Sunday, May 19, 2013

On Execution

Systemic problem in the startup culture is that people have plenty of ideas but no execution. I'm incredibly lucky to be passionate about software engineering and that I have the ability to build products (on my own).

We all can't be great at everything and I'm a firm believer that people should focus on their strengths while on a day-to-day basis keep improving their weaknesses. For me,  I kept following my love for software engineering (I've become both technical and design focused); therefore, my weakness is really the sales and marketing side. After hanging around plenty of software salespeople -- I've come to realize that their primary strengths boil down to inside connections, confidence, and presentation.

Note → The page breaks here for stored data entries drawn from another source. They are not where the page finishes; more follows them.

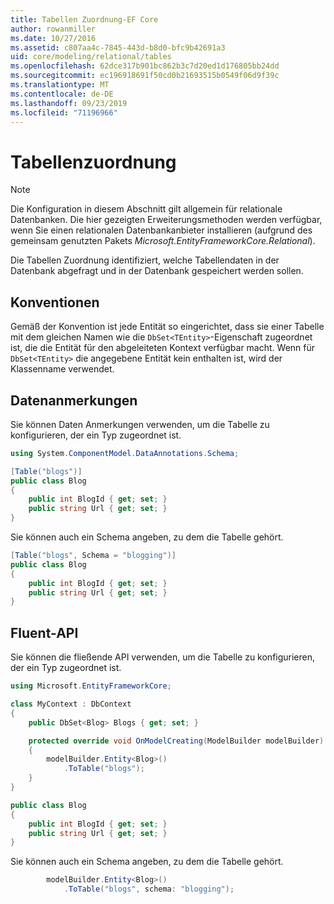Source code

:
```yaml
---
title: Tabellen Zuordnung-EF Core
author: rowanmiller
ms.date: 10/27/2016
ms.assetid: c807aa4c-7845-443d-b8d0-bfc9b42691a3
uid: core/modeling/relational/tables
ms.openlocfilehash: 62dce317b901bc862b3c7d20ed1d176805bb24dd
ms.sourcegitcommit: ec196918691f50cd0b21693515b0549f06d9f39c
ms.translationtype: MT
ms.contentlocale: de-DE
ms.lasthandoff: 09/23/2019
ms.locfileid: "71196966"
---
```

# <a name="table-mapping"></a>Tabellenzuordnung

> [!NOTE]  
> Die Konfiguration in diesem Abschnitt gilt allgemein für relationale Datenbanken. Die hier gezeigten Erweiterungsmethoden werden verfügbar, wenn Sie einen relationalen Datenbankanbieter installieren (aufgrund des gemeinsam genutzten Pakets *Microsoft.EntityFrameworkCore.Relational*).

Die Tabellen Zuordnung identifiziert, welche Tabellendaten in der Datenbank abgefragt und in der Datenbank gespeichert werden sollen.

## <a name="conventions"></a>Konventionen

Gemäß der Konvention ist jede Entität so eingerichtet, dass sie einer Tabelle mit dem gleichen Namen wie die `DbSet<TEntity>`-Eigenschaft zugeordnet ist, die die Entität für den abgeleiteten Kontext verfügbar macht. Wenn für `DbSet<TEntity>` die angegebene Entität kein enthalten ist, wird der Klassenname verwendet.

## <a name="data-annotations"></a>Datenanmerkungen

Sie können Daten Anmerkungen verwenden, um die Tabelle zu konfigurieren, der ein Typ zugeordnet ist.

``` csharp
using System.ComponentModel.DataAnnotations.Schema;
```
``` csharp
[Table("blogs")]
public class Blog
{
    public int BlogId { get; set; }
    public string Url { get; set; }
}
```

Sie können auch ein Schema angeben, zu dem die Tabelle gehört.

``` csharp
[Table("blogs", Schema = "blogging")]
public class Blog
{
    public int BlogId { get; set; }
    public string Url { get; set; }
}
```

## <a name="fluent-api"></a>Fluent-API

Sie können die fließende API verwenden, um die Tabelle zu konfigurieren, der ein Typ zugeordnet ist.

``` csharp
using Microsoft.EntityFrameworkCore;
```
``` csharp
class MyContext : DbContext
{
    public DbSet<Blog> Blogs { get; set; }

    protected override void OnModelCreating(ModelBuilder modelBuilder)
    {
        modelBuilder.Entity<Blog>()
            .ToTable("blogs");
    }
}

public class Blog
{
    public int BlogId { get; set; }
    public string Url { get; set; }
}
```

Sie können auch ein Schema angeben, zu dem die Tabelle gehört.

<!-- [!code-csharp[Main](samples/core/relational/Modeling/FluentAPI/Relational/TableAndSchema.cs?highlight=2)] -->
``` csharp
        modelBuilder.Entity<Blog>()
            .ToTable("blogs", schema: "blogging");
```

Thomas Watson (IBM) once said, in order to sell software, you have to look like the person you're selling to. IBM at the time was selling "punch carded tabulating machines" which were used in many law and financial offices.  This was when an IBM salesman was distinguished with their navy blue suits and wing-tipped shoes. Thomas Watson and his son were amazing salesmen. They were so dominant in their field of expertise that they could close only a few deals and have their quotas filled for the year. Many salesmen at the time were all about a large volume number of small deals here and there (less risk) but the Watsons closed the big deals.

Based on the couple of projects that I've tried tackling, I've come to learn that the only way to really push your product into the hands of people who can provide constructive criticism is to be disruptive, aggressive, and 'in your face'. Never be shy about sharing what you've built and don't worry because embarrassment is key to improving. Push forward, be bold, take risks, and most of all, learn to sell the vision of your MVP in order to encourage constructive criticism.